25 Jul 2017

An organic weed killer being used by the Christchurch City Council is proving effective, as Council moves to significantly reduce its use of the potentially dangerous weed killer glyphosate.

Council voted last year to limit the use of glyphosate, commonly sold as Roundup, and move to an organic alternative, along with hand-pulled and mechanically removed weeding. 

Council staff spray organic weed killer in parks around the city.

A Council staff member sprays organic weed killer as part of the Council's weed management programme.

Christchurch City Council Operations Manager Neighbourhood and Sports Parks Al Hardy said Council was now using 40,000 litres of organic weed killer each year.

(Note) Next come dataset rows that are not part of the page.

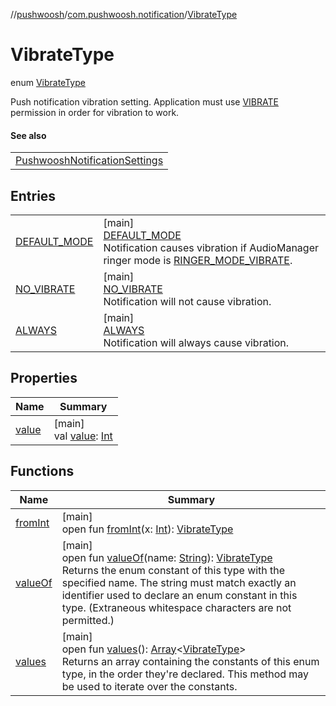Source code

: //[pushwoosh](../../../index.md)/[com.pushwoosh.notification](../index.md)/[VibrateType](index.md)

# VibrateType

enum [VibrateType](index.md)

Push notification vibration setting. Application must use [VIBRATE](https://developer.android.com/reference/android/Manifest.permission.html#VIBRATE) permission in order for vibration to work.

#### See also

| |
|---|
| [PushwooshNotificationSettings](../-pushwoosh-notification-settings/set-vibrate-notification-type.md) |

## Entries

| | |
|---|---|
| [DEFAULT_MODE](-d-e-f-a-u-l-t_-m-o-d-e/index.md) | [main]<br>[DEFAULT_MODE](-d-e-f-a-u-l-t_-m-o-d-e/index.md)<br>Notification causes vibration if AudioManager ringer mode is [RINGER_MODE_VIBRATE](https://developer.android.com/reference/android/media/AudioManager.html#RINGER_MODE_VIBRATE). |
| [NO_VIBRATE](-n-o_-v-i-b-r-a-t-e/index.md) | [main]<br>[NO_VIBRATE](-n-o_-v-i-b-r-a-t-e/index.md)<br>Notification will not cause vibration. |
| [ALWAYS](-a-l-w-a-y-s/index.md) | [main]<br>[ALWAYS](-a-l-w-a-y-s/index.md)<br>Notification will always cause vibration. |

## Properties

| Name | Summary |
|---|---|
| [value](value.md) | [main]<br>val [value](value.md): [Int](https://kotlinlang.org/api/latest/jvm/stdlib/kotlin-stdlib/kotlin/-int/index.html) |

## Functions

| Name | Summary |
|---|---|
| [fromInt](from-int.md) | [main]<br>open fun [fromInt](from-int.md)(x: [Int](https://kotlinlang.org/api/latest/jvm/stdlib/kotlin-stdlib/kotlin/-int/index.html)): [VibrateType](index.md) |
| [valueOf](value-of.md) | [main]<br>open fun [valueOf](value-of.md)(name: [String](https://developer.android.com/reference/kotlin/java/lang/String.html)): [VibrateType](index.md)<br>Returns the enum constant of this type with the specified name. The string must match exactly an identifier used to declare an enum constant in this type. (Extraneous whitespace characters are not permitted.) |
| [values](values.md) | [main]<br>open fun [values](values.md)(): [Array](https://kotlinlang.org/api/latest/jvm/stdlib/kotlin-stdlib/kotlin/-array/index.html)&lt;[VibrateType](index.md)&gt;<br>Returns an array containing the constants of this enum type, in the order they're declared. This method may be used to iterate over the constants. |
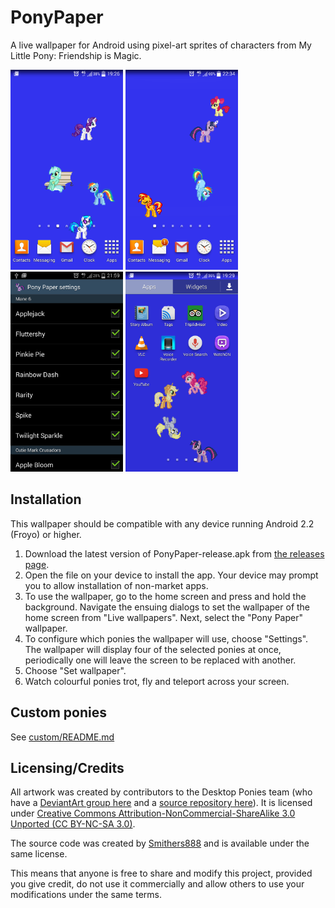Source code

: # PonyPaper
A live wallpaper for Android using pixel-art sprites of characters from My Little Pony: Friendship is Magic.

<img src='screenshots/screen1.png' width='180'> <img src='screenshots/drag.png' width='180'> <img src='screenshots/preferences.png' width='180'> <img src='screenshots/screen2.png' width='180'>

## Installation
This wallpaper should be compatible with any device running Android 2.2 (Froyo) or higher.

1. Download the latest version of PonyPaper-release.apk from [the releases page](http://github.com/Smithers888/PonyPaper/releases).
2. Open the file on your device to install the app. Your device may prompt you to allow installation of non-market apps.
3. To use the wallpaper, go to the home screen and press and hold the background. Navigate the ensuing dialogs to set the wallpaper of the home screen from "Live wallpapers". Next, select the "Pony Paper" wallpaper.
4. To configure which ponies the wallpaper will use, choose "Settings". The wallpaper will display four of the selected ponies at once, periodically one will leave the screen to be replaced with another.
5. Choose "Set wallpaper".
6. Watch colourful ponies trot, fly and teleport across your screen.

## Custom ponies
See [custom/README.md](custom/README.md)

## Licensing/Credits
All artwork was created by contributors to the Desktop Ponies team (who have a [DeviantArt group here](http://desktop-pony-team.deviantart.com/) and a [source repository here](https://github.com/RoosterDragon/Desktop-Ponies)). It is licensed under [Creative Commons Attribution-NonCommercial-ShareAlike 3.0 Unported (CC BY-NC-SA 3.0)](http://creativecommons.org/licenses/by-nc-sa/3.0/).

The source code was created by [Smithers888](http://cpjsmith.uk) and is available under the same license.

This means that anyone is free to share and modify this project, provided you give credit, do not use it commercially and allow others to use your modifications under the same terms.
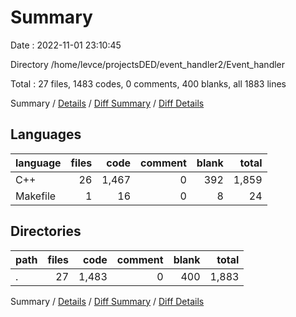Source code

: # Summary

Date : 2022-11-01 23:10:45

Directory /home/levce/projectsDED/event_handler2/Event_handler

Total : 27 files,  1483 codes, 0 comments, 400 blanks, all 1883 lines

Summary / [Details](details.md) / [Diff Summary](diff.md) / [Diff Details](diff-details.md)

## Languages
| language | files | code | comment | blank | total |
| :--- | ---: | ---: | ---: | ---: | ---: |
| C++ | 26 | 1,467 | 0 | 392 | 1,859 |
| Makefile | 1 | 16 | 0 | 8 | 24 |

## Directories
| path | files | code | comment | blank | total |
| :--- | ---: | ---: | ---: | ---: | ---: |
| . | 27 | 1,483 | 0 | 400 | 1,883 |

Summary / [Details](details.md) / [Diff Summary](diff.md) / [Diff Details](diff-details.md)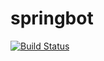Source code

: # springbot
[![Build Status](https://travis-ci.org/francoissharpe/springbot.svg?branch=master)](https://travis-ci.org/francoissharpe/springbot)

“As soon as the Council made a decision to reduce the use of glyphosate, we made changes to our practices. We’ve been using a product which is a combination of natural pine oil and fatty acids. It is a non-residual and non-selective herbicide.

“We’ve had a few members of the public asking us about the spray we are now using, because it emits a fairly strong smell. This product is completely safe and the smell comes from the fatty acid, which has a particularly pungent scent. The pine oil is used to help mask the smell. Our suppliers are currently working to enhance the product to minimise the issue of smell” Mr Hardy said.

“We’re confident we’ve chosen the best organic product for use around the city, and want to reassure residents that the strong smell is nothing to be concerned about. Council chose this product as it eliminates any potential risk of Carcinogenic properties Glyphosate may contain. It’s an organic product that carries the ‘BioGro’ certification and is consistent with Councils environmental plans and policies.”

Glyphosate is now only used on sites closed to the public or places where no other method is practical.